Brussels vs Strasbourg: We’ll see you in court

It will be Luxembourg that will have the final say on Brussels versus Strasbourg, now that Paris has decided to sue under Lisbon.

In other words, the fight over the seat of the European Parliament has suddenly become a full-blown EU inter-institutional brawl.

The French government on Tuesday decided to take the European Parliament to the European Court of Justice in Luxembourg after parliamentarians last week decided to tweak the terms of their regular commute between Brussels and Strasbourg. Paris claims the move violates the EU’s new Lisbon treaty, its governing constitution.

For those new to the story, the European Parliament is divided between its Brussels-based home, where it does most of its business, and Strasbourg, where treaties say it has to hold a monthly plenary session. (Just to add to the confusion, its secretariat is in Luxembourg.)

Parliamentarians not hailing from France dislike the trek, which is time-consuming, expensive, and harks back to an era when Franco-German relations were at the heart of the EU.

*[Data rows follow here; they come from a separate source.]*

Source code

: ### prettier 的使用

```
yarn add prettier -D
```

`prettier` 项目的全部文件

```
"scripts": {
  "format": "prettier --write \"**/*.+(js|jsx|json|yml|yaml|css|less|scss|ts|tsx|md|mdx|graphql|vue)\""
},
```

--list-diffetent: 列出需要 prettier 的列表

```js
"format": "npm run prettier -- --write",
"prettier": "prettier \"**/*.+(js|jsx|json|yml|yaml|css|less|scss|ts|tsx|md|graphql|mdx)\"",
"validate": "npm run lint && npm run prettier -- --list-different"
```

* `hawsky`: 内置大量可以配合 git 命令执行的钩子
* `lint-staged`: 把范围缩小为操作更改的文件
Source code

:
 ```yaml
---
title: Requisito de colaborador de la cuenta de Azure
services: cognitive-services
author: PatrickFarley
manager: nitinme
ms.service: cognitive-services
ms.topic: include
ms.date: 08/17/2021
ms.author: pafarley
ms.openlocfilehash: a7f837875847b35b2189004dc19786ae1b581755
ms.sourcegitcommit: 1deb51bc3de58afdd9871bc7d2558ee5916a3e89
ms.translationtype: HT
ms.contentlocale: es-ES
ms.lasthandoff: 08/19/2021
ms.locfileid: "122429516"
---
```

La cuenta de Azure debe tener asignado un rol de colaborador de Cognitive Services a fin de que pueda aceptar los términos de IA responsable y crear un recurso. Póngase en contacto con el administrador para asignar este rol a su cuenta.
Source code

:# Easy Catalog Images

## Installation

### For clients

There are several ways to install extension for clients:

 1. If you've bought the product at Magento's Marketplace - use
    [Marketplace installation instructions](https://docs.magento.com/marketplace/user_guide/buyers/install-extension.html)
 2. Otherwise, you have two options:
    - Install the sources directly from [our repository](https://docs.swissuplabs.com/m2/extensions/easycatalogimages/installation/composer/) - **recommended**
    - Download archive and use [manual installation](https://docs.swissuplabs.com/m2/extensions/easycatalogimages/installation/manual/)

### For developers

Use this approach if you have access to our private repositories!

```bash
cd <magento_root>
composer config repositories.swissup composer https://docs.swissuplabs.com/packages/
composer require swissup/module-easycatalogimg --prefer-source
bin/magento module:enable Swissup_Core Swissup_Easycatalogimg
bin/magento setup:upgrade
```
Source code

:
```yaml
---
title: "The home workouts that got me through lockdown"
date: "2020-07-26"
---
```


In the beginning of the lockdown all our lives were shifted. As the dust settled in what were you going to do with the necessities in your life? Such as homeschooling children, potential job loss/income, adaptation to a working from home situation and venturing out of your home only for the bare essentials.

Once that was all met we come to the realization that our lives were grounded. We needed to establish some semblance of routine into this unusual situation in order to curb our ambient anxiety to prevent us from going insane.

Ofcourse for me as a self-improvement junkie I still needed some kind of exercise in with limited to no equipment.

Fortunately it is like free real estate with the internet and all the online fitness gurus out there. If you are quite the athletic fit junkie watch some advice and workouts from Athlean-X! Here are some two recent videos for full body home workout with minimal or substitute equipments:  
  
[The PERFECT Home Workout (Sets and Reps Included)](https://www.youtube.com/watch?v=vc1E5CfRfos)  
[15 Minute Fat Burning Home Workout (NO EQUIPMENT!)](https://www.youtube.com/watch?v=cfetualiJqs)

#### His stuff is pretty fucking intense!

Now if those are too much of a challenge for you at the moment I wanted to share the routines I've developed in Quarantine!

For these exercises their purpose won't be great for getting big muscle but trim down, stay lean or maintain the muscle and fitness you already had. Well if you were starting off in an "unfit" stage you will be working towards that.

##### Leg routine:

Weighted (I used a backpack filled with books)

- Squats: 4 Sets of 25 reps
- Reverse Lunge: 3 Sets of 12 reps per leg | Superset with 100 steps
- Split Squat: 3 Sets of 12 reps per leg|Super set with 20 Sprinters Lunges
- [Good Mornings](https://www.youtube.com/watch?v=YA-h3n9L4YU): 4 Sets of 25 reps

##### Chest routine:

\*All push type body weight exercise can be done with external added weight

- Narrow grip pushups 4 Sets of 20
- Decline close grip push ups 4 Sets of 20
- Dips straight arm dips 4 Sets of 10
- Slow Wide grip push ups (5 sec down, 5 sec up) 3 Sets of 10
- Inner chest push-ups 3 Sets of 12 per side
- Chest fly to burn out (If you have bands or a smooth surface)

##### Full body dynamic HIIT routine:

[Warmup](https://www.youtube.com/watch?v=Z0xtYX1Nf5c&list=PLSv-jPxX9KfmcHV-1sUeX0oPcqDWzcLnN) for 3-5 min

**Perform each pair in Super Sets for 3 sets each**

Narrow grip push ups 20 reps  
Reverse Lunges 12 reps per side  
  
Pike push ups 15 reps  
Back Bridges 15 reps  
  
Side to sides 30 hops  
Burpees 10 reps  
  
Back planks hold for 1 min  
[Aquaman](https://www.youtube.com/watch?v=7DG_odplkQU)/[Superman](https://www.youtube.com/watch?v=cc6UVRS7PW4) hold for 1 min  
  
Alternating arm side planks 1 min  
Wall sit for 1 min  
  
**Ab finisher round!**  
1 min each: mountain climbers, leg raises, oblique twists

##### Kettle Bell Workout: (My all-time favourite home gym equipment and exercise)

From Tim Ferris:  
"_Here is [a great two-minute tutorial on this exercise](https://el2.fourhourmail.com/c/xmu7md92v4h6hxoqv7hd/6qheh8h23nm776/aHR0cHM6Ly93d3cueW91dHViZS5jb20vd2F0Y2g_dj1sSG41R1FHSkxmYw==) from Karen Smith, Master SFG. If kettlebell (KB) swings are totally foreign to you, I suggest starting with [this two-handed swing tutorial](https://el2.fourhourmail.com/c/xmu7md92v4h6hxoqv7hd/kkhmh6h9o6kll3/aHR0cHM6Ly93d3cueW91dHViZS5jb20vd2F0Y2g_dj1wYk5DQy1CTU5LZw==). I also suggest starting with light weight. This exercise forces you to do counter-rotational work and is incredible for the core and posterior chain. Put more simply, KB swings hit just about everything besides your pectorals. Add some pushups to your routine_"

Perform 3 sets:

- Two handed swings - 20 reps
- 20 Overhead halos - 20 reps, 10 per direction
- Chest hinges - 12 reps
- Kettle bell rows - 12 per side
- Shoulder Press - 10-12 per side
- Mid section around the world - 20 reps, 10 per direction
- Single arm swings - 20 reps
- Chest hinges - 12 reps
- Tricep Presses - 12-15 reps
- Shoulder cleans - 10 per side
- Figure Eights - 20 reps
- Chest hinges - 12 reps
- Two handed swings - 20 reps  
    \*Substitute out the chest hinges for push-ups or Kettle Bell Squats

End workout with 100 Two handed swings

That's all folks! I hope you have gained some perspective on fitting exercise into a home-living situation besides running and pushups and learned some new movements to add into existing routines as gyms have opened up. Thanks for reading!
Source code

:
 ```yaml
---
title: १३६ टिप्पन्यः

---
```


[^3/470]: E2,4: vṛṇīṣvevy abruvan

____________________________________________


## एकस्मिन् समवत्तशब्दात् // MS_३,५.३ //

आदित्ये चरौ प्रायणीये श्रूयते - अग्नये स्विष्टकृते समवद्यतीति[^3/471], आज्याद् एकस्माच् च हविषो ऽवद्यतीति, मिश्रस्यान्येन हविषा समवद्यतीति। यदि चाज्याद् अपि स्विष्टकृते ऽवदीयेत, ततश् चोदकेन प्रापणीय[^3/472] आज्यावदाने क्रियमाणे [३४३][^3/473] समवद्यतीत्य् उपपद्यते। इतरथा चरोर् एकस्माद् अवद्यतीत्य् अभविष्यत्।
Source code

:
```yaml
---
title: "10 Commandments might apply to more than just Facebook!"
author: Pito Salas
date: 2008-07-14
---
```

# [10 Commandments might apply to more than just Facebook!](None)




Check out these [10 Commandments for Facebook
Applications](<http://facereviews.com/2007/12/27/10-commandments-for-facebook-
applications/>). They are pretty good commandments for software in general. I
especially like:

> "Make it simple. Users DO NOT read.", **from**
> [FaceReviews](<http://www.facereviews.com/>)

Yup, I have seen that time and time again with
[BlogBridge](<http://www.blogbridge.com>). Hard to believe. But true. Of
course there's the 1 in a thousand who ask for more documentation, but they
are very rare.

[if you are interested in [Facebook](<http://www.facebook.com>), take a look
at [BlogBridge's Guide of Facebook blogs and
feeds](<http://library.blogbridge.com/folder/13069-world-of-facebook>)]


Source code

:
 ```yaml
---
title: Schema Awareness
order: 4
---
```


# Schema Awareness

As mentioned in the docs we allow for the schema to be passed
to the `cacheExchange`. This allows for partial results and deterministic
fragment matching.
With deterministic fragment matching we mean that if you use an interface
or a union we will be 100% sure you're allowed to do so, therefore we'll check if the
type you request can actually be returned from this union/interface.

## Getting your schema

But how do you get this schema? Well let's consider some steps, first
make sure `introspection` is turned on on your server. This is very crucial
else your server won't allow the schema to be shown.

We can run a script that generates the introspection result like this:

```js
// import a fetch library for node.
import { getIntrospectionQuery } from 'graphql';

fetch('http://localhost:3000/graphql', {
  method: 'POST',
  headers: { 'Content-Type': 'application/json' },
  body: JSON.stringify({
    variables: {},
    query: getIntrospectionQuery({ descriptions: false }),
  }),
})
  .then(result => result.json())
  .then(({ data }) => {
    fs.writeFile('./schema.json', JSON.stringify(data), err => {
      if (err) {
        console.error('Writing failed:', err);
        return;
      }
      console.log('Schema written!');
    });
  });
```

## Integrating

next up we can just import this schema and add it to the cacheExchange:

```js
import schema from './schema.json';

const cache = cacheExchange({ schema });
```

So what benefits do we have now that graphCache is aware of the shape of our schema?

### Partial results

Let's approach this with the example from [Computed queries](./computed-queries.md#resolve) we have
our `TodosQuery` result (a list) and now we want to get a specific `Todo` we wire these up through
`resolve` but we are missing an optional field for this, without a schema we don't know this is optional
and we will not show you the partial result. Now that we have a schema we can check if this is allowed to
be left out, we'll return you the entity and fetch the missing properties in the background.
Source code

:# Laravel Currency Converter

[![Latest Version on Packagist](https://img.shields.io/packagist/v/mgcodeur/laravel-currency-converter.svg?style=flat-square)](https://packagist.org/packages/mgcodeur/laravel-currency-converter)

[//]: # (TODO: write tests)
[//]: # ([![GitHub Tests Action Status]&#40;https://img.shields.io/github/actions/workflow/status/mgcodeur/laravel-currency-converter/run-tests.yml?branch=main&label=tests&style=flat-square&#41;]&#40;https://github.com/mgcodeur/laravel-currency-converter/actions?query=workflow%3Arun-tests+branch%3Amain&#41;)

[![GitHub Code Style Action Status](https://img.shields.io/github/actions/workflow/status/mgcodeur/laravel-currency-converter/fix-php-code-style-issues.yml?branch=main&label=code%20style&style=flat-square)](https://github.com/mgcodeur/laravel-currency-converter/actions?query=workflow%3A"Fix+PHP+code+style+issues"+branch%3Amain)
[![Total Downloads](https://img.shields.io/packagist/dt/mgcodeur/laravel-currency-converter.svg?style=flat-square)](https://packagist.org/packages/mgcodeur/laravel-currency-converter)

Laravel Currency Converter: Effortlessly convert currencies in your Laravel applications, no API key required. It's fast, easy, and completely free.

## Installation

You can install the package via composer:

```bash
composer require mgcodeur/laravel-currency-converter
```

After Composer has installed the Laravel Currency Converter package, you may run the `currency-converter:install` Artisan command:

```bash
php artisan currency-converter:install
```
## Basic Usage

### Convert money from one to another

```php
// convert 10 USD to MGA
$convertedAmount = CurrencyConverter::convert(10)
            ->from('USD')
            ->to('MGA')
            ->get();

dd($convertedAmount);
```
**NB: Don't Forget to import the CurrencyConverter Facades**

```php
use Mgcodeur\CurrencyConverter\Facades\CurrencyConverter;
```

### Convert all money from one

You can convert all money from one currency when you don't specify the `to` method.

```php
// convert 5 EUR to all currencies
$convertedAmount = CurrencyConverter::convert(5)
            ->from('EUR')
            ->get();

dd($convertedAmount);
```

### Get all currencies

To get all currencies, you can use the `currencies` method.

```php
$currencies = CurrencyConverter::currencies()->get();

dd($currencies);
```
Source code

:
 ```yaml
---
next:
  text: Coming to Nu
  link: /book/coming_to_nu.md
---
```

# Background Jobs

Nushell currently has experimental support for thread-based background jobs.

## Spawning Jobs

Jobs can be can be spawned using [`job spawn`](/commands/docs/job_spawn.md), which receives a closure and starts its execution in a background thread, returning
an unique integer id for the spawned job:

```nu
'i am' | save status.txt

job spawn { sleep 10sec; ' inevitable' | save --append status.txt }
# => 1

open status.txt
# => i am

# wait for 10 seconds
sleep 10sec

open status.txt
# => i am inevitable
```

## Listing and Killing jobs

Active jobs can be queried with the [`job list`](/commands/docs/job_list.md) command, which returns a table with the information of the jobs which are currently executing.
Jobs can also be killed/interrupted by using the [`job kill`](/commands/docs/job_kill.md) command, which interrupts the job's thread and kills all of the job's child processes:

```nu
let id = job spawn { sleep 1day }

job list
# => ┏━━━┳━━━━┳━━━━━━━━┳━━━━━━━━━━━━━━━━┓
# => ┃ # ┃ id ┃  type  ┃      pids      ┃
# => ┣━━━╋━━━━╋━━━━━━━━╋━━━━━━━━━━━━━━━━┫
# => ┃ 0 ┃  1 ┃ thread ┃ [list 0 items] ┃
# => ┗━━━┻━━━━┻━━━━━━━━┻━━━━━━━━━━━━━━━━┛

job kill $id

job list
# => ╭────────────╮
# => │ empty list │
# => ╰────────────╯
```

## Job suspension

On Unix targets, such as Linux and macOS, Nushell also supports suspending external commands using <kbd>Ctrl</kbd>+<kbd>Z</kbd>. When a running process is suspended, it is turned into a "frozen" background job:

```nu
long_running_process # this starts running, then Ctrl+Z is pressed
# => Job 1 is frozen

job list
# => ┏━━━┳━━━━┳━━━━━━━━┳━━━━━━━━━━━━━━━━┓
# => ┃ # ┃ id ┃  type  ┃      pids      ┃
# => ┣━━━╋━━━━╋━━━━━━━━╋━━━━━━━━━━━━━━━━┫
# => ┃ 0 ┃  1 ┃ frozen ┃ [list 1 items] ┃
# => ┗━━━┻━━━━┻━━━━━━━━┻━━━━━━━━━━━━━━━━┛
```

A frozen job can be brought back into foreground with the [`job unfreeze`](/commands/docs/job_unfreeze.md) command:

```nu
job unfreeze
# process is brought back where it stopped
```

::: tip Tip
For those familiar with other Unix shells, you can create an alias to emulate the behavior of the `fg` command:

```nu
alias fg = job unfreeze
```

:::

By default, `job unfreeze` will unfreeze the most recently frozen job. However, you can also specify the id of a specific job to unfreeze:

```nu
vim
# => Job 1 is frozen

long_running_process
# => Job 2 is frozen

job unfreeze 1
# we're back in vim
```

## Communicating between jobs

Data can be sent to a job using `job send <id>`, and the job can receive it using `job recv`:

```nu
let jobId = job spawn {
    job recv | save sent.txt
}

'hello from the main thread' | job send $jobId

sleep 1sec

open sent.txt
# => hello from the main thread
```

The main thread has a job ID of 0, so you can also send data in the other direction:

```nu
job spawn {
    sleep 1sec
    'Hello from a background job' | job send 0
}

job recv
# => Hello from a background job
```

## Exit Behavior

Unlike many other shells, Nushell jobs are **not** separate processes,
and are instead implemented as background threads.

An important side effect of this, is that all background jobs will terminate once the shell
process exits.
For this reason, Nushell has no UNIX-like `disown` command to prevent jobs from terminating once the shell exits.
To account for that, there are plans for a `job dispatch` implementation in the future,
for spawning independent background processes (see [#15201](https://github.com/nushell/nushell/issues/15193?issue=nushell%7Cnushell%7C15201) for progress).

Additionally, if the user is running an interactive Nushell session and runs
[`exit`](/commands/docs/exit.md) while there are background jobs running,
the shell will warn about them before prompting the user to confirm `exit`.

A recent attempt to shelve the Strasbourg commute altogether in favour a permanent Brussels home failed when France reminded MEPs that the monthly Strasbourg plenary is enshrined in the EU’s constitution.

MEPs backed down, until a die-hard cadre of Strasbourg opponents had a close look at the text in question and thought it left room to cut out at least one Alsatian plenary a year. At the heart of the ploy is a replacement plenary held in September or October to compensate for a cancelled-due-to-holidays August meeting. That leaves two plenaries held in a single month in the autumn, which the rebel MEPs have now fused, forming one mega-plenary week. Even the proponents of the measure admit it is exploiting a loophole.

As in all good legal battles, the opposing side has upped the ante. France says the text is clear that the monthly schlep is mandatory, and announced Tuesday that it would make good on its threat to bring the matter to court.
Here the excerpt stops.